In our own sport, the Big 'Cap once represented the most glittering of prizes. But nowadays its obvious candidates are more likely to head halfway round the world to contest staggering purses in the desert. While racing obviously represents a trifling branch of the soft power tree, the insouciance with which the Saudis could lay on a prize so much bigger than even the G1 Dubai World Cup means that we cannot be surprised by the recent experiences of golf and now soccer.
Yet whatever prompts the injection of cash, whether soft power or hard profit, everyone needs to remember that the lifeblood of all sport is investment of another kind: emotion. And if passion is treated as a commodity, you will ultimately invite disaffection. Because the one thing that can't be quantified on a balance sheet is the heart of a fan. That's about heritage, identity, formative experience.
This is just as true of racetracks as it is of soccer clubs. Okay, so you might make more money in the short term, for instance, by cashing out one of the most cherished spectator experiences anywhere on the Turf, at Arlington Park. But if we end up with a bunch of soulless gaming facilities, which happen to maintain ancillary ovals in front of deserted concrete sheds, then in a generation or two we won't have a sport at all.
In a world where everything is for sale, then, a horse like Two Phil's (Hard Spun) stands heroically against the tide. He reminds us that sport often depends, for fan engagement, on things money can't buy: pluck and luck.
Reverting to soccer, a lot of American investors (accustomed to sealed franchises) were perplexed when proposals for a European Super League had to be abandoned overnight after the clubs' own fans furiously rejected the removal of jeopardy. They understood, as the club owners didn't, how vital it is that even the biggest clubs, if performing badly enough, should be vulnerable to relegation; and equally that the little guy, showing sufficient merit, can supplant the underachiever.
Imagine what the Kentucky Derby would be like if restricted to horses that either cost seven figures, or homebred by six-figure covers. As it was, we could root for a blue-collar hero, whose connections had in effect been evicted from their cherished Chicago circuit by the ruthlessness of the same company that hosted the Derby.

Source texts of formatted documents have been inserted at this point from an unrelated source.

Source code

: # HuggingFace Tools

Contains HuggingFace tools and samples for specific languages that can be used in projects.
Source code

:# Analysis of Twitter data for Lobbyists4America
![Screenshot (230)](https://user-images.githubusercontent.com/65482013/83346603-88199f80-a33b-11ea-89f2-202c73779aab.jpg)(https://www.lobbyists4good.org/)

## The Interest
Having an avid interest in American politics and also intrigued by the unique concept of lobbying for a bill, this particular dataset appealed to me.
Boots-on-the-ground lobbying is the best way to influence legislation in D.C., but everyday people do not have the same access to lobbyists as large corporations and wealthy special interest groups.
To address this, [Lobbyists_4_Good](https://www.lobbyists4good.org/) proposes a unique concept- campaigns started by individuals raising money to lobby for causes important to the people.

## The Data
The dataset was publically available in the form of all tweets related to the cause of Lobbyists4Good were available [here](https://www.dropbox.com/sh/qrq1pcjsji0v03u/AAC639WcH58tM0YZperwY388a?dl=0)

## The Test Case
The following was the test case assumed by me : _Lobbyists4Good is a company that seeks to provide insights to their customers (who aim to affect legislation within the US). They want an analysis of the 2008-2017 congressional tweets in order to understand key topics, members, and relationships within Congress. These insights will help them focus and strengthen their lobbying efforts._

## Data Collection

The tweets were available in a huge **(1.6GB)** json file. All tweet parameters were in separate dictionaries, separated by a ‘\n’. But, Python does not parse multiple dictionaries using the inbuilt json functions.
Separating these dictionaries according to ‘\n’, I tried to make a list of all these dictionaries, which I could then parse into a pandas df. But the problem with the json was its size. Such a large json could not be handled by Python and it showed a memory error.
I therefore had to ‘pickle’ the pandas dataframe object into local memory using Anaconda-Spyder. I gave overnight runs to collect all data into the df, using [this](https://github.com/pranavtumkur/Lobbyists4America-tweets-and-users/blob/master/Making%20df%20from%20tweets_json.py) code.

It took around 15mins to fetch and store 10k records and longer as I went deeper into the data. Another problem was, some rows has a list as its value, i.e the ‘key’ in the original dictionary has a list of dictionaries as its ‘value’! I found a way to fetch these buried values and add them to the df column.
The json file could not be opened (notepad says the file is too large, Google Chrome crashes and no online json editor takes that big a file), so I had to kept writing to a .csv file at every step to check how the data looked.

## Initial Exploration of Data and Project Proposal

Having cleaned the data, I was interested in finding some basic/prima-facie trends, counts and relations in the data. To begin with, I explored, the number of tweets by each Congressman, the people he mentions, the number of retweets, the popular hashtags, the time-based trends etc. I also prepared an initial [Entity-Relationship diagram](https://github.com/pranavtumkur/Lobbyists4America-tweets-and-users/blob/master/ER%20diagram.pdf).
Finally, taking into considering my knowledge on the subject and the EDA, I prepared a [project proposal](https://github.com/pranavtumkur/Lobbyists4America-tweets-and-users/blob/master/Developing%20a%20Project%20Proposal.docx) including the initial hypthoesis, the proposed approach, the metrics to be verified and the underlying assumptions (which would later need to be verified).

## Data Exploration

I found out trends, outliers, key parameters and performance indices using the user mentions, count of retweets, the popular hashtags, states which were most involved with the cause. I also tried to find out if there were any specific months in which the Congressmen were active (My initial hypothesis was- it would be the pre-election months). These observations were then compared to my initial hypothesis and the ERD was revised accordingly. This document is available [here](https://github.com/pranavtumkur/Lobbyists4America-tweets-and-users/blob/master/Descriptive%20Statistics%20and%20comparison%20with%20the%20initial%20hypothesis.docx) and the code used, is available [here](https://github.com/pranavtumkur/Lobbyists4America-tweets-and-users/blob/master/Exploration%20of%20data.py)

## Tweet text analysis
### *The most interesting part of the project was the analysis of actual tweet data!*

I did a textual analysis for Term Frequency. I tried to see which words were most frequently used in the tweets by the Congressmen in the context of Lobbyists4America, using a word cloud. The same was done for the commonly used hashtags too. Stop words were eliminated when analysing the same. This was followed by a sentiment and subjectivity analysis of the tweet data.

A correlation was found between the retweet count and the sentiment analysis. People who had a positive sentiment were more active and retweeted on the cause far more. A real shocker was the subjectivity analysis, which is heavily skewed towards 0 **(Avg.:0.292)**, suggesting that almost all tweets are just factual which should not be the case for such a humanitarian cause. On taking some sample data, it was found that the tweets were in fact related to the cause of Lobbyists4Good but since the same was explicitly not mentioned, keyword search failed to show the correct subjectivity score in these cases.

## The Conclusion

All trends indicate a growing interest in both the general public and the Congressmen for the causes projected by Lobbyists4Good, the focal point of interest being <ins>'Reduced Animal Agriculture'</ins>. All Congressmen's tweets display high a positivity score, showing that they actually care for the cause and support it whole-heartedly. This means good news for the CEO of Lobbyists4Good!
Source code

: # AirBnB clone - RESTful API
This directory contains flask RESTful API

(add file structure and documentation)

Two Phil's was bred from the only Thoroughbred ever bought by the Sagan family (for $40,000) and was ignored by every expert in Book 1. Yet he absorbed a pace that burned off all those around him, before seeing off all bar a single closer.
Unlike Hot Rod Charlie (Oxbow), who once changed hands for $17,000 before showing a similarly big heart on the Classic trail a couple of years ago, Two Phil's was not asked to grit out another Triple Crown race. Instead, he resumes his campaign Saturday, eyeing an open sophomore championship, in the GIII Ohio Derby.
It's a hop from Lake Michigan to Lake Erie for many around his ownership crew, who will doubtless have noticed that the GIII Chicago S.–a race, it goes without saying, formerly staged at Arlington–has found its latest sanctuary downriver from Ohio, at Ellis Park, while the Churchill team deal with other issues. Their initial efforts to do so included standing down not just Lord Miles (Curlin), who also resurfaces in the Ohio Derby, but even the champion juvenile.
To that extent, at least, they understand how community engagement is crucial to commercial viability. Because the one transfer window that will never close is the one that allows fans to take their hearts–not to mention their business–elsewhere.